In yesterday’s blog post we noted that the USD while in a big downtrend but there was a “Warning in the Bond Market rally” that the probability of a USD rally is increasing as US bond yields firm. In this article, we look at the outlook for EUR/USD and USD/CHF.
10 US Year Interest Rate V EUR CHF Bonds
US Interest rates are on the rise in US Bonds as yields rise. Yields have risen strongly and are now trading well above the 1% level at 1.14%. This yield is attractive to investors against other bonds particularly those in Euro Zone which have a negative yield on them. If the yield stays above the 1% level the USD has limited downside and if it rallies further the USD mount a big rally in our view.
There is a view in the market that the euro will hit 1.25 or 1.27 but this is unlikely. It didn’t get there in 2017 when euro fundamentals were a lot more bullish – with the ECB talking about raising rates and the Eurozone economy outperforming in terms of economic data but now the outlook is much bleaker for the zone.

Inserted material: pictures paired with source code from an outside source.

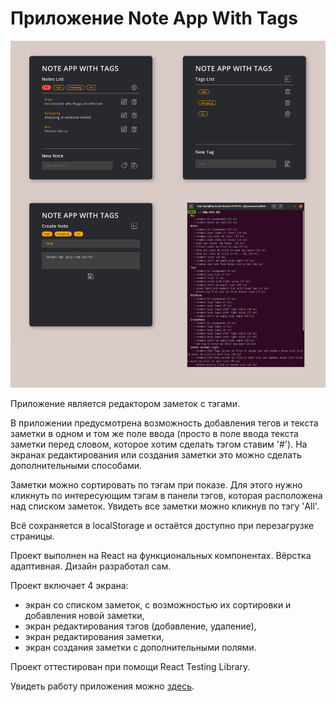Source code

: # Приложение Note App With Tags

![Иллюстрация к проекту](https://github.com/teplospbru/test-task-4/blob/main/Note-app-with-tags.png)

Приложение является редактором заметок с тэгами. 

В приложении предусмотрена возможность добавления тегов и текста заметки в одном и том же поле ввода (просто в поле ввода текста заметки перед словом, которое хотим сделать тэгом ставим '#'). На экранах редактирования или создания заметки это можно сделать дополнительными способами. 

Заметки можно сортировать по тэгам при показе. Для этого нужно кликнуть по интересующим тэгам в панели тэгов, которая расположена над списком заметок. Увидеть все заметки можно кликнув по тэгу 'All'.

Всё сохраняется в localStorage и остаётся доступно при перезагрузке страницы.

Проект выполнен на React на функциональных компонентах. Вёрстка адаптивная. Дизайн разработал сам.

Проект включает 4 экрана:
+ экран со списком заметок, с возможностью их сортировки и добавления новой заметки, 
+ экран редактирования тэгов (добавление, удаление),
+ экран редактирования заметки,
+ экран создания заметки с дополнительными полями.

Проект оттестирован при помощи React Testing Library. 

Увидеть работу приложения можно [здесь](https://teplospbru.github.io/note-app-with-tags/).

At present European PMIs, inflation, and economic data are underperforming in the US, there are greater lockdowns in the EU which will impact on economic growth going forward. We also have the ECB being more accommodative in terms of stimulus as measured by central bank assets to GDP, and we have negative interest rates and bonds with a negative yield as well.
Investors are heavily short the USD against all major currencies and hold their biggest short position since 2011 which points to a rally. In terms of the EUR Its already made a top on the chart below – we now see upside as limited and a major break to the downside coming key technical levels to watch below:
EUR/USD DAILY CHART: The EUR has fallen below the up-sloping trend line and has fallen below the 1.2200 level. We expect any rallies to fail back to resistance levels indicated and if we break nearby support, we expect a move down to 1.1800 with a possible run down to 1.1600 longer term.
Last week the pair fell to its lowest since January 2015, on broad-based USD weakness and at present has rallied up from its lows. Swiss interest rates are negative 0.75% (Below the rates in euro zone) and the 10-year bond also has a negative yield of 0.50 so from an interest rate perspective Switzerland is extremely unattractive.
We also know the Swiss National Bank are concerned about Swiss Franc strength and will intervene in FX markets to cap the CHF’s strength. In USD/CHF, traders hold one of their biggest short positions in over a decade and we expect them to exit on stop and trigger a major rally. The key technical levels to look out for are on the chart below:
USD/CHF DAILY CHART: We are holding above the 0.8800 level and volatility is low – we expect a move above the 0.8920 level to trigger an upside rally on higher volatility to the 0.9200 as the large speculative position which is short is taken out on stop – on a breakout stop protection should be behind the 0.8800 level in our view.